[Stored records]
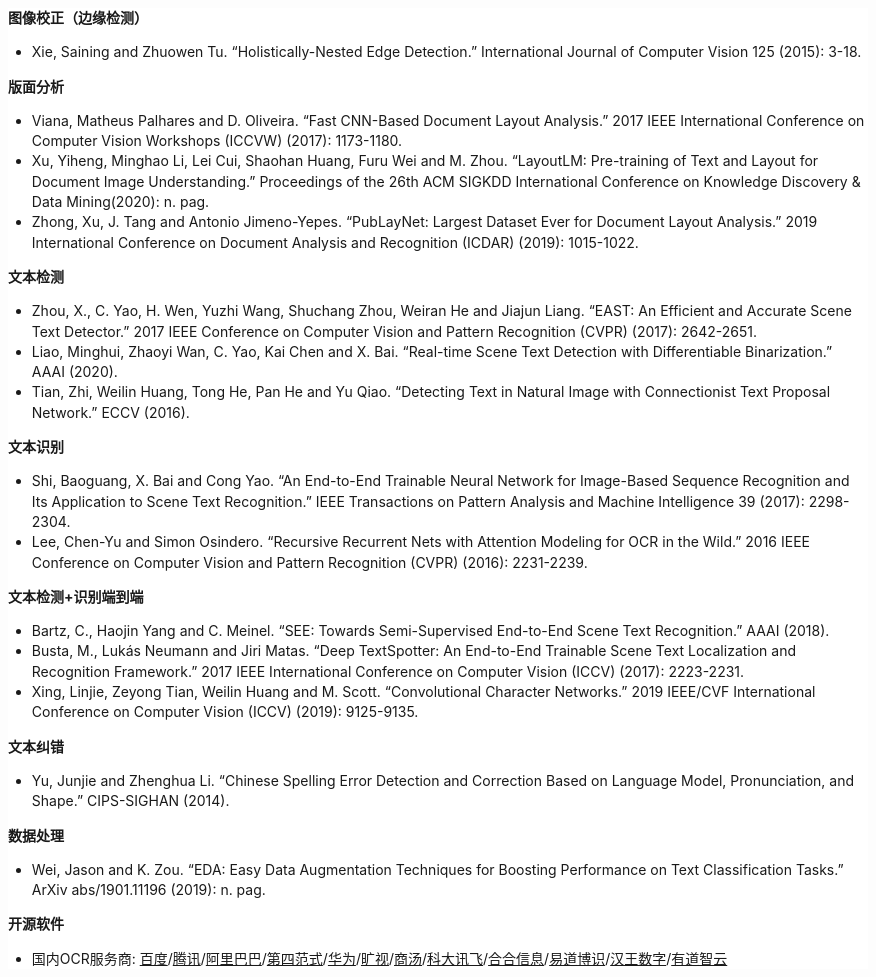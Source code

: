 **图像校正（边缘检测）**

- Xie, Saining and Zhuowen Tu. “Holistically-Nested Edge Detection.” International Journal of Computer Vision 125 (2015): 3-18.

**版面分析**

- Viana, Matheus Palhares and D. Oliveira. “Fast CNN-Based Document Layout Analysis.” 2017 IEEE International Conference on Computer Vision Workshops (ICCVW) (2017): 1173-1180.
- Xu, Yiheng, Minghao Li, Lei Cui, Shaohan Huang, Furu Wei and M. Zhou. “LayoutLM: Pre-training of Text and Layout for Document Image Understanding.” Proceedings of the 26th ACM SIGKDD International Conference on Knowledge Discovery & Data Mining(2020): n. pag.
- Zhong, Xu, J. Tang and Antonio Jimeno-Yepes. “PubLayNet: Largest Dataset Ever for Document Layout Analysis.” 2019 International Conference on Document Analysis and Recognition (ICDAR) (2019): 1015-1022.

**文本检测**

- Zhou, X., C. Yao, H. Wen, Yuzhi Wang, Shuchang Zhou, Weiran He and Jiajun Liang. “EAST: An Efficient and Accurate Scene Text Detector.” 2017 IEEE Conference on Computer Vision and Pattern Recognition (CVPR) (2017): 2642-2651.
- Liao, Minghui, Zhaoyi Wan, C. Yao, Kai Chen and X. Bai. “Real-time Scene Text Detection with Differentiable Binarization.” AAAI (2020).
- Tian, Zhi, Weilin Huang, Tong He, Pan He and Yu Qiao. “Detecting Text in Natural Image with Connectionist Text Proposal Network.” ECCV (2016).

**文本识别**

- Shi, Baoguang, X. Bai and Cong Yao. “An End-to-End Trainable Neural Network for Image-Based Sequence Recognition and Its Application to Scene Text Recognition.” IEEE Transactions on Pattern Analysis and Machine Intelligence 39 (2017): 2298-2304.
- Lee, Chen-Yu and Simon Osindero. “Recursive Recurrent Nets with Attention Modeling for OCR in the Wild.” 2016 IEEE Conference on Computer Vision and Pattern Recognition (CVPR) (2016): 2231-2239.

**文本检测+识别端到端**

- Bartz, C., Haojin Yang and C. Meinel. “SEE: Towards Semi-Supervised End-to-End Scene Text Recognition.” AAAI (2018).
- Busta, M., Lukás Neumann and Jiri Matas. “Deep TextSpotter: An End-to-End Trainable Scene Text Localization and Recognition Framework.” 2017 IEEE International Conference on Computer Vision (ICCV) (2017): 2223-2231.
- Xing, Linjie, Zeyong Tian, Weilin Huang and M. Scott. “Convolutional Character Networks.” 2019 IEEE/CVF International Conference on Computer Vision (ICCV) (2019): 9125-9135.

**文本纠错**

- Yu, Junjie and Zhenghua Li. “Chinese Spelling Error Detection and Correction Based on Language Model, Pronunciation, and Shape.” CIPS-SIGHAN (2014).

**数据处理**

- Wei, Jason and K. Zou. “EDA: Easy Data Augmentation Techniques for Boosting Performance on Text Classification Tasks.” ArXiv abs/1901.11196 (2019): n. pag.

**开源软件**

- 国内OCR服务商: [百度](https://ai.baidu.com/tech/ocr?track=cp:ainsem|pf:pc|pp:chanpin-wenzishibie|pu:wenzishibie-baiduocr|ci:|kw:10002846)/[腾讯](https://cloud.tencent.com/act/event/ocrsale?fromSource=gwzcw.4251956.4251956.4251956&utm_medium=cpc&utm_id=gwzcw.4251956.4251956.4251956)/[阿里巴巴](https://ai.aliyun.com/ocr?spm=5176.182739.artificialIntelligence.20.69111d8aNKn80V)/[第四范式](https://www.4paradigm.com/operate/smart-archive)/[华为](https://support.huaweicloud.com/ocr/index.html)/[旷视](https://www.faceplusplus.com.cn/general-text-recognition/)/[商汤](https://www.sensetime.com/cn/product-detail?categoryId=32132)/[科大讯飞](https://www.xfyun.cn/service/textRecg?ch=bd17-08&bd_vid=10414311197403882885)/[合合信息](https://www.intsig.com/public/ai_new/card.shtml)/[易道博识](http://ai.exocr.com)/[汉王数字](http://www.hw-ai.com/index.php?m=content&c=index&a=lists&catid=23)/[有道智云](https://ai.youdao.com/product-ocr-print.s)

Exercise details:
Where does the string "Tian" occur in the data above? Copy every line that holds it.

Response for this exercise:
- Tian, Zhi, Weilin Huang, Tong He, Pan He and Yu Qiao. “Detecting Text in Natural Image with Connectionist Text Proposal Network.” ECCV (2016).
- Xing, Linjie, Zeyong Tian, Weilin Huang and M. Scott. “Convolutional Character Networks.” 2019 IEEE/CVF International Conference on Computer Vision (ICCV) (2019): 9125-9135.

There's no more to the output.